Wirksam werden gegen Populismus
Am Wochenende fanden in mehreren Ländern der EU Demonstrationen gegen die politischen Kräfte statt, die in den bürgerlichen Medien gern als »Rechtspopulisten« bezeichnet werden. In Mailand traten mehrere tausend Menschen gut hörbar gegen eine Zusammenrottung von neuen Faschisten auf, die auf Einladung von Matteo Salvini nach Italien gereist waren.
Herr Salvini ist Chef der Partei Lega, die man schon deshalb als faschistisch bezeichnen kann, weil sich etliche ihrer Führer auf das politische und ideologische Weltbild von Benito Mussolini berufen. Herr Salvini ist auch Stellvertreter des Regierungschefs Italiens und Innenminister einer Koalitionsregierung, die von der Fünf-Sterne-Bewegung geleitet wird, eine Bewegung, die einst als »Protestpartei« angetreten war und heute eine eher rechtskonservative Politik betreibt. Beide Parteien eint im Geiste, daß sie das Geschäft der eigentlich Herrschenden betreiben, also der Besitzer der Banken und Konzerne, und beide Parteien wollen beweisen, daß sie die kapitalistische Gesellschaft besser verwalten können als alle anderen politischen Kräfte im Land. Das geschieht auch mit einer Menge populistischer Sprüche, die vielen Menschen in Italien das Gefühl geben, dies sei eine Regierung des einfachen Volkes, ihre Regierung.

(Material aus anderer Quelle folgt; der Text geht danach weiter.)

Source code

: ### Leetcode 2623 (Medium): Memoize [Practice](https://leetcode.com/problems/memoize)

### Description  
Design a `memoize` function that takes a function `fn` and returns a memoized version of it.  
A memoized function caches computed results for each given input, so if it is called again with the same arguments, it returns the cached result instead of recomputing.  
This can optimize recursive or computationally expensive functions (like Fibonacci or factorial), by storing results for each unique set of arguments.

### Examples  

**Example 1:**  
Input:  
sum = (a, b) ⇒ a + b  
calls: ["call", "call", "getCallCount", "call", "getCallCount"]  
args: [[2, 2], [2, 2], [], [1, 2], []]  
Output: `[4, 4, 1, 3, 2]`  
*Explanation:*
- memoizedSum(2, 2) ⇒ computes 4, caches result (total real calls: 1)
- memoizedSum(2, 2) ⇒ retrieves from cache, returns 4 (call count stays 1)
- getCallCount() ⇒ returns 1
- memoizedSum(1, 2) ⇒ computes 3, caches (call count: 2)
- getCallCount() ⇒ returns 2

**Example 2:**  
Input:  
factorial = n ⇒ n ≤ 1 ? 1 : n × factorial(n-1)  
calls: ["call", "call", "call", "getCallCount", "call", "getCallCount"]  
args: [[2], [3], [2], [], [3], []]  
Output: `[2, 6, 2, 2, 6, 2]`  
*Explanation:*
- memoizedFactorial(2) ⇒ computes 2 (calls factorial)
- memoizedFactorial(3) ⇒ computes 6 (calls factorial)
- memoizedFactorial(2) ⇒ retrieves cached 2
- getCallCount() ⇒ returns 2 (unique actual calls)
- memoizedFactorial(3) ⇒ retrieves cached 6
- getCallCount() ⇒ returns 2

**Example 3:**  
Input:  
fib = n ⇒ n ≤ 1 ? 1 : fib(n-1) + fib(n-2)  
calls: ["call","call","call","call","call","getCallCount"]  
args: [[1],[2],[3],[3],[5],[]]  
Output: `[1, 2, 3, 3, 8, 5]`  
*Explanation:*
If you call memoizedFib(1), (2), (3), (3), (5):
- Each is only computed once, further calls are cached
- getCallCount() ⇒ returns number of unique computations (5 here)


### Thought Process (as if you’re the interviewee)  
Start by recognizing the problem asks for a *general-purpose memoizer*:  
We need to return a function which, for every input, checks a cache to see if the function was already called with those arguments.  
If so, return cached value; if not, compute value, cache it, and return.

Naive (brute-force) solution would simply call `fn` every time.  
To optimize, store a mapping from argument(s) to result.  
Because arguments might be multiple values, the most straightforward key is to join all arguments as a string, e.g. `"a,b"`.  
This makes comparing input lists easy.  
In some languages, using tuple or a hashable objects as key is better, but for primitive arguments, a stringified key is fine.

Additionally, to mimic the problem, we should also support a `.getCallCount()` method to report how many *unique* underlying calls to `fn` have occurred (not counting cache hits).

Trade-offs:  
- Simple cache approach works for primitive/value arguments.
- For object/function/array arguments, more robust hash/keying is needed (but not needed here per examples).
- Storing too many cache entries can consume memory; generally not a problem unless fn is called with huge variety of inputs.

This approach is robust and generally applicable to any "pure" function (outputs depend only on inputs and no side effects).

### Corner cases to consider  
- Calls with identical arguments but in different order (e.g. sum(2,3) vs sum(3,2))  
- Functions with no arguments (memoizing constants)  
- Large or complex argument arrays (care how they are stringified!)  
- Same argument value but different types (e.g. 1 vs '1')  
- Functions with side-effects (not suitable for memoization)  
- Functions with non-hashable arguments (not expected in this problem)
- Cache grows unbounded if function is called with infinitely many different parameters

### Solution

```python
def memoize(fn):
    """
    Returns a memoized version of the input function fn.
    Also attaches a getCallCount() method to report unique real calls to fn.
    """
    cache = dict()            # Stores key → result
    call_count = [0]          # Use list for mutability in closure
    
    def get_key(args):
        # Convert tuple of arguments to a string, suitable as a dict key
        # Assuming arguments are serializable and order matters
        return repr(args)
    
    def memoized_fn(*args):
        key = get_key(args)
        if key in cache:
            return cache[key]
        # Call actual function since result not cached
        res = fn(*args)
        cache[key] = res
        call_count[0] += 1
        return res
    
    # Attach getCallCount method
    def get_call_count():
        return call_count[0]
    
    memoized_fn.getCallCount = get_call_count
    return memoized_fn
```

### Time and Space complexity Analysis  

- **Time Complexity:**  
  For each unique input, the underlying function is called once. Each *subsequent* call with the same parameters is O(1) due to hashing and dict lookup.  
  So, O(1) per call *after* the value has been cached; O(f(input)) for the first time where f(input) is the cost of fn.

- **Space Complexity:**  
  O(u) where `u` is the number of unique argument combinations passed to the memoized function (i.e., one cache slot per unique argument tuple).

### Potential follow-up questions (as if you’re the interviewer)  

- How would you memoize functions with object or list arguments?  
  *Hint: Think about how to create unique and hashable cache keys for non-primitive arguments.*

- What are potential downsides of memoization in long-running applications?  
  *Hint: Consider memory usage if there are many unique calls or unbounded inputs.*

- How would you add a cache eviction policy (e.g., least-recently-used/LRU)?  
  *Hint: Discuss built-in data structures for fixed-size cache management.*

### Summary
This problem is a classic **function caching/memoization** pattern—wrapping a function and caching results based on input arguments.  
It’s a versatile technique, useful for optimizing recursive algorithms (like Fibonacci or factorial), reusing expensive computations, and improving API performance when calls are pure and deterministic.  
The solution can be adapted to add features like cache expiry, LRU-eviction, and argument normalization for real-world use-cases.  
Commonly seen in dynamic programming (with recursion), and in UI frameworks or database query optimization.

Wer in der Schule einen guten Geschichtsunterricht hatte, weiß, daß auf diese Art und Weise zu Beginn der 1930er Jahre die deutschen Faschisten unter ihrem Führer Hitler Schritt für Schritt die politische Macht in Deutschland übernommen haben. Auch sie bedienten sich populistischer Losungen, selbst der Name ihrer Partei war purer Populismus und dient noch heute dazu, die faschistische Gewaltherrschaft samt Völkermord und Millionen Toten im Zweiten Weltkrieg nicht nur zu verharmlosen, sondern die Hitler-Leute als »Sozialisten« darzustellen, denn nichts anders ist mit dem Begriff »Nationalsozialisten« beabsichtigt.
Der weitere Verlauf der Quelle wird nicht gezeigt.